## EXTRACTED MATERIAL:
━━━━━━━━━━
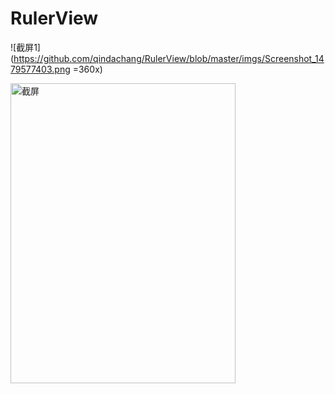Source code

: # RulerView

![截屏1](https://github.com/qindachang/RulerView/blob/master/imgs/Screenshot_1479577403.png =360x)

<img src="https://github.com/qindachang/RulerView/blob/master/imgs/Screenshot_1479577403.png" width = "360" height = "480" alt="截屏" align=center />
━━━━━━━━━━
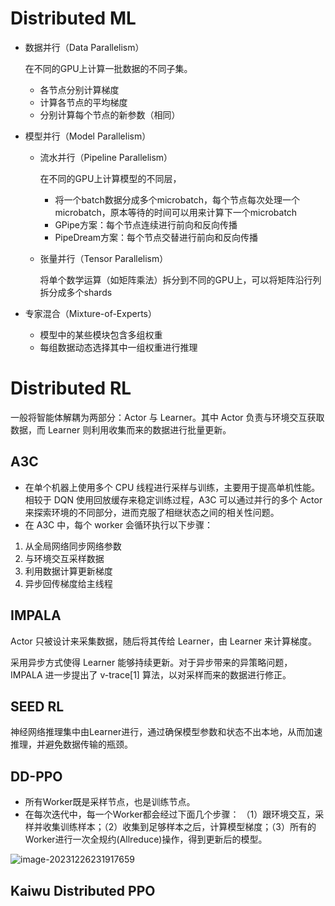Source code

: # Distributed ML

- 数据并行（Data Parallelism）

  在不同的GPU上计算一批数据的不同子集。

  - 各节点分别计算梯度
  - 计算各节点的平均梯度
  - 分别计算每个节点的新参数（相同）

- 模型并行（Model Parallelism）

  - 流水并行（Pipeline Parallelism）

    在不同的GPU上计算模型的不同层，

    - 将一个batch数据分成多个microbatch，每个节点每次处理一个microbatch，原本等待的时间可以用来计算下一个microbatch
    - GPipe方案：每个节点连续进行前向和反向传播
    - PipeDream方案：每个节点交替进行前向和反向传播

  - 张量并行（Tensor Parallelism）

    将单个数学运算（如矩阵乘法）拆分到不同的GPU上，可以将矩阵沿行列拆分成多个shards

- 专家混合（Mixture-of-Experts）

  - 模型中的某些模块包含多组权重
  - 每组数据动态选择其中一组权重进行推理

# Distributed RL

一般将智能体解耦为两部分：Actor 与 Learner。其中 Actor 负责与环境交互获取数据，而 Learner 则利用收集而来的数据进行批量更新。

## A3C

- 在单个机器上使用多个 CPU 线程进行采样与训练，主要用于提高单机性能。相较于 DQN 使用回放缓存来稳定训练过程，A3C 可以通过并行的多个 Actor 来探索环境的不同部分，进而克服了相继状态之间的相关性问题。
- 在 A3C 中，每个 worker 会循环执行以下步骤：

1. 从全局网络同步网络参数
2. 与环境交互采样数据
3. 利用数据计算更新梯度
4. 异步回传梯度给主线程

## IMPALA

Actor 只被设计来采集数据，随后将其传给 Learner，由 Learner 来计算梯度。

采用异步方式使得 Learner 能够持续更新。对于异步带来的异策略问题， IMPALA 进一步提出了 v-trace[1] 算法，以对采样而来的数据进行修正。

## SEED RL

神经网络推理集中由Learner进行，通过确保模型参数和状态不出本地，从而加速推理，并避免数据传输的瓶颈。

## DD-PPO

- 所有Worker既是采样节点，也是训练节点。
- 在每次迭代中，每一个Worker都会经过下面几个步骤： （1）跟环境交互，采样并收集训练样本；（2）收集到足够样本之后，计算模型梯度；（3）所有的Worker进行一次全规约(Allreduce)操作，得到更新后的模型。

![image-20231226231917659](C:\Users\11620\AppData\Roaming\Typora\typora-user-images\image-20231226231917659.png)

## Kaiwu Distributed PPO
━━━━━━━━━━
## TO DO:
Reproduce only the lines above, starting at the line with "- 模型中的某些模块包含多组权重" and ending at the line with "1. 从全局网络同步网络参数", exactly as written.

## EXERCISE SOLUTION:
  - 模型中的某些模块包含多组权重
  - 每组数据动态选择其中一组权重进行推理

# Distributed RL

一般将智能体解耦为两部分：Actor 与 Learner。其中 Actor 负责与环境交互获取数据，而 Learner 则利用收集而来的数据进行批量更新。

## A3C

- 在单个机器上使用多个 CPU 线程进行采样与训练，主要用于提高单机性能。相较于 DQN 使用回放缓存来稳定训练过程，A3C 可以通过并行的多个 Actor 来探索环境的不同部分，进而克服了相继状态之间的相关性问题。
- 在 A3C 中，每个 worker 会循环执行以下步骤：

1. 从全局网络同步网络参数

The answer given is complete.